Later, certain biblical writers rejected the Canaanite origin of these traits and polemicized against them in a process of “differentiation.”             

Monotheistic rhetoric (denying the existence of other gods as part of a community building discourse; see for example, Jer 10) developed in response to Neo-Assyrian and especially Neo-Babylonian imperial rhetoric.  According to the traditional way of thinking, the Babylonians were able to conquer Judah because their patron deity, Marduk, was stronger than Yahweh.  According to this monotheistic discourse, Marduk and other gods do not exist.  Yahweh alone is master of the cosmos and controls all of history; he orchestrated the Babylonian conquest to punish Judah.          

Smith overstates the case for the distinction between Yahweh and El in certain texts.  Psalm 82 refers only to god (ˀĕlôhîm) and the sons of god; Yahweh goes unmentioned and may in fact lurk behind the generic term ‘god’.  Furthermore, the different divine names used in Gen 49:24-25 could be titles of Yahweh.   

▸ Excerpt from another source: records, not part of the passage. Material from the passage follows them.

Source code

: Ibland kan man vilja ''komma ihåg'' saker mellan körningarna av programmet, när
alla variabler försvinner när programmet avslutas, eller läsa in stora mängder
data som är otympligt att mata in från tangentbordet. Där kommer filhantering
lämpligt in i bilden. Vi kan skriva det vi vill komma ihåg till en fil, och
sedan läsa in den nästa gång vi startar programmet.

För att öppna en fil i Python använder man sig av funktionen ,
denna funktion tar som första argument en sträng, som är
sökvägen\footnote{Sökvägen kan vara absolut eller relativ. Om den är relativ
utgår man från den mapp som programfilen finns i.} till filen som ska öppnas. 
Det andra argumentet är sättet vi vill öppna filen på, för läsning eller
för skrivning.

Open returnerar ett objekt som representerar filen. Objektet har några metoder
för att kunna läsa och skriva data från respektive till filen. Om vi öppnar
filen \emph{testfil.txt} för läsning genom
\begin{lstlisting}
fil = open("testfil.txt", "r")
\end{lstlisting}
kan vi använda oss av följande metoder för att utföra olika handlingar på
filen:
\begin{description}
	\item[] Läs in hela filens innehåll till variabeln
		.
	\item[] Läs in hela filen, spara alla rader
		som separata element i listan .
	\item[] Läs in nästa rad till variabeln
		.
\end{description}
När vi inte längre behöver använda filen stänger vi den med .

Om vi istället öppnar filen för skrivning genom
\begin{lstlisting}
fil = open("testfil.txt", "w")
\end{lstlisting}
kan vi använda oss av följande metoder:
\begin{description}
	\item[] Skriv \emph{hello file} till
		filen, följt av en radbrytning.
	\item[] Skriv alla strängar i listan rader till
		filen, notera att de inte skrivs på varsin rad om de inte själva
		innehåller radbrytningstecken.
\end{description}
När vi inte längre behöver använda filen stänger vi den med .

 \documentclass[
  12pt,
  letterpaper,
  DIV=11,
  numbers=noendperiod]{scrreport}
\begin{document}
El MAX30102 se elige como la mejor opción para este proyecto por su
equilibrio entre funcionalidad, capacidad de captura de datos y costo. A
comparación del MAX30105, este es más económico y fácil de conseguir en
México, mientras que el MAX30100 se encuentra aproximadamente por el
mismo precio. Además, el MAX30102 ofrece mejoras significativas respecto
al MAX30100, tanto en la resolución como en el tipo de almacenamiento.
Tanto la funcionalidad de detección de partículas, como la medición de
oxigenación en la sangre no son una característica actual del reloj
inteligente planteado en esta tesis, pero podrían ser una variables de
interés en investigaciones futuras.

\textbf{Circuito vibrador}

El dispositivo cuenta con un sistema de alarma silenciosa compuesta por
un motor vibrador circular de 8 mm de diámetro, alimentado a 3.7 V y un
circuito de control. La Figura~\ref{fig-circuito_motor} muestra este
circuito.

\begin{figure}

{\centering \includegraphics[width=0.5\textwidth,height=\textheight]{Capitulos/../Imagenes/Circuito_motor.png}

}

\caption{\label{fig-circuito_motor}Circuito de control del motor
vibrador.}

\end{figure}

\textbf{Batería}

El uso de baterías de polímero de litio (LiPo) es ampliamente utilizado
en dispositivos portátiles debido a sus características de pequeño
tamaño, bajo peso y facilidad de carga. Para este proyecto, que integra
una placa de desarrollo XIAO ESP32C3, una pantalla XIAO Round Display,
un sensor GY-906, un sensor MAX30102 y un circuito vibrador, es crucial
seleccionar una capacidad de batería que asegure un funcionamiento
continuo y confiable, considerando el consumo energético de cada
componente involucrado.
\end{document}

More information on the topics in this outline can be found under questions (2) Origins of Yahwism, (9) Israelite Aniconism, and (10) Myth in the Hebrew Bible. 

Bibliography[]

Albright, W. F.  From the Stone Age to Christianity: Monotheism and the Historical Process.  Baltimore: Johns Hopkins University Press, 1957.

Smith, Mark S.  The Origins of Biblical Monotheism: Israel’s Polytheistic Background and the Ugaritic Texts.  Oxford: Oxford University Press, 2001.

See further:

Kaufman, Yehezkel E. The Religion of Israel from its Beginning to the Babylonian Exile.   Chicago: University of Chicago Press, 1960.

Wellhausen, Julius. Prolegomena to the History of Ancient Israel.